A category is concrete if its objects can be realized as sets with extra structure (in particular, it admits a faithful functor to Set).
The examples I know of non-concretizable categories (the homotopy category, Cat with naturally isomorphic functors identified) are obviously derived from forgetting structure of higher categories. Is there some sense in which, given any locally small category, the objects of that category can be realized themselves as (small) higher categories with extra structure, analogous to considering faithful functors to Set?
EDIT: I think my question is as Jeremy suggested below: Given a locally small category, is it always the homotopy category of a concrete $(\infty,1)$-category, for some reasonable definition of concrete?
 A: If you require you category to be actually small (and not just locally small) then the answer is yes. 
Suppose $C$ is a small category.
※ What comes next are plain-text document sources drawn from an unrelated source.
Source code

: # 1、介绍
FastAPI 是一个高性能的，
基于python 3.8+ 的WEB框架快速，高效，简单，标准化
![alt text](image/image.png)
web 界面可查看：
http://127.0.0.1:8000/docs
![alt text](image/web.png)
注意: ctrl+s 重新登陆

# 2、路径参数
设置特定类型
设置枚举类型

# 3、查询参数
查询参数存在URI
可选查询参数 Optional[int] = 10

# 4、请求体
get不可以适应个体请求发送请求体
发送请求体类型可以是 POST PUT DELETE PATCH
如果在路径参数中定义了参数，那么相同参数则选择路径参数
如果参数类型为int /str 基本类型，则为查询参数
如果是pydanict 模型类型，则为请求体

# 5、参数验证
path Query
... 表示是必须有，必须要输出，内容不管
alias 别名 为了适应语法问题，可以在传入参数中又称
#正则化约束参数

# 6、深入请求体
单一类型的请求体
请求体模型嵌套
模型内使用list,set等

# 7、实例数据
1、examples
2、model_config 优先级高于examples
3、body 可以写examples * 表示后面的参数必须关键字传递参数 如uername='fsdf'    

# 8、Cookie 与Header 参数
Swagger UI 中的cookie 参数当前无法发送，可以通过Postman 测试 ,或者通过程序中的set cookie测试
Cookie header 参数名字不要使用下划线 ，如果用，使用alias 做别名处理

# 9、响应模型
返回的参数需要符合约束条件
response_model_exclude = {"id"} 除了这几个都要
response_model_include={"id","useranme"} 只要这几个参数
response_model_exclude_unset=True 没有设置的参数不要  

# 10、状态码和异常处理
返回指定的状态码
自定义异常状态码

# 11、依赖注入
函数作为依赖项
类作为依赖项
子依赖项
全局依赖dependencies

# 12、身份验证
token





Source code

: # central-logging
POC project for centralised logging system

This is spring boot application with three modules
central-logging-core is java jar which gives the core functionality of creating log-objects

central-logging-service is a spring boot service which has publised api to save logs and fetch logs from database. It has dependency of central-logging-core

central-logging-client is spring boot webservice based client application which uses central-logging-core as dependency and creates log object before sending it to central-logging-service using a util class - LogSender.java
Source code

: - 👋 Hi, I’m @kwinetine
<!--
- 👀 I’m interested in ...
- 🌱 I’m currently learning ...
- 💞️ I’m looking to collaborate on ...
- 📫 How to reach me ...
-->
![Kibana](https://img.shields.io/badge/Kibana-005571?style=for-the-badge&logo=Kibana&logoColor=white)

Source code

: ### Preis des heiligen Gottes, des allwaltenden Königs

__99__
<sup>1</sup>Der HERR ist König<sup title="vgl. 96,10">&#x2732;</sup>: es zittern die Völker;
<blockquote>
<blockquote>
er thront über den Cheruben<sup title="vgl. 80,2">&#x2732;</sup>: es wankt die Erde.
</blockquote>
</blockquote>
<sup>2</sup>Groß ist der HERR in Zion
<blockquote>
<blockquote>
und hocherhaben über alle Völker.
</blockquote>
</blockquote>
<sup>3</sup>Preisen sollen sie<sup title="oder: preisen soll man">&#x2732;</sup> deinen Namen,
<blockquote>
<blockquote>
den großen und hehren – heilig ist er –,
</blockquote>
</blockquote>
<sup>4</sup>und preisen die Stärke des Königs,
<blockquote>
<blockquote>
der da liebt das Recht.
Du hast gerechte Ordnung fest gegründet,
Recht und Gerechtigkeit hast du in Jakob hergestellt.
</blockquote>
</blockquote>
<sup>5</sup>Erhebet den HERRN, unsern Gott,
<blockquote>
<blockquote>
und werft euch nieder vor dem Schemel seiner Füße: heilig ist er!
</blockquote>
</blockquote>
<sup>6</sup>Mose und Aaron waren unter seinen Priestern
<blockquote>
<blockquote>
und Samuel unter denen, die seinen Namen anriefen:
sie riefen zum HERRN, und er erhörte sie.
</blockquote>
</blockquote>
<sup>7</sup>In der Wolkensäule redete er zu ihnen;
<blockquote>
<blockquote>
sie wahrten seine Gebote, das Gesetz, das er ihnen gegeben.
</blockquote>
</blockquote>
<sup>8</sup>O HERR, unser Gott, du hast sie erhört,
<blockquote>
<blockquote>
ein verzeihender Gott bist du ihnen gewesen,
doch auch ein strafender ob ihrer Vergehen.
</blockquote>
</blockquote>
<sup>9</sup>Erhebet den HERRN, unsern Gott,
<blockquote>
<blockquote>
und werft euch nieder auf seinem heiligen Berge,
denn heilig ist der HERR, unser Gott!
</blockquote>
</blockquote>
We can then define the category $C'$ as follows:


*

*Objects($C'$) = $\{ C/t: t \in$ Object(C)$\}$

*Morphisms($C'$) are functors between the corresponding categories


There is then a functor $F:C \rightarrow C'$ where 


*

*$F(t) = C/t$ for any object $t$ of $C$

*For any map $\alpha:s \rightarrow t$ in $C$, $F(\alpha):C/s \rightarrow C/t$ is the functor where:


*

*When $\beta:p \rightarrow s$ is an object of $C/s$ then $F(\alpha)(\beta) = \alpha \circ \beta:p \rightarrow t$ is the corresponding object of $C/t$.

*Suppose $P:p\rightarrow s$ and $Q:q\rightarrow s$ are objects of $C/s$ and $g: P \rightarrow Q$ is a morphism in $C/s$ (i.e. a map $g:p \rightarrow q$ such that $q \circ g = p$). 
Then $F(\alpha)(\gamma) = g$ (as a map from $F(\alpha)(P) \rightarrow F(\alpha)(Q)$)
When dealing with locally small (but not necessarily small) categories however you have to be careful about set theoretic size issues.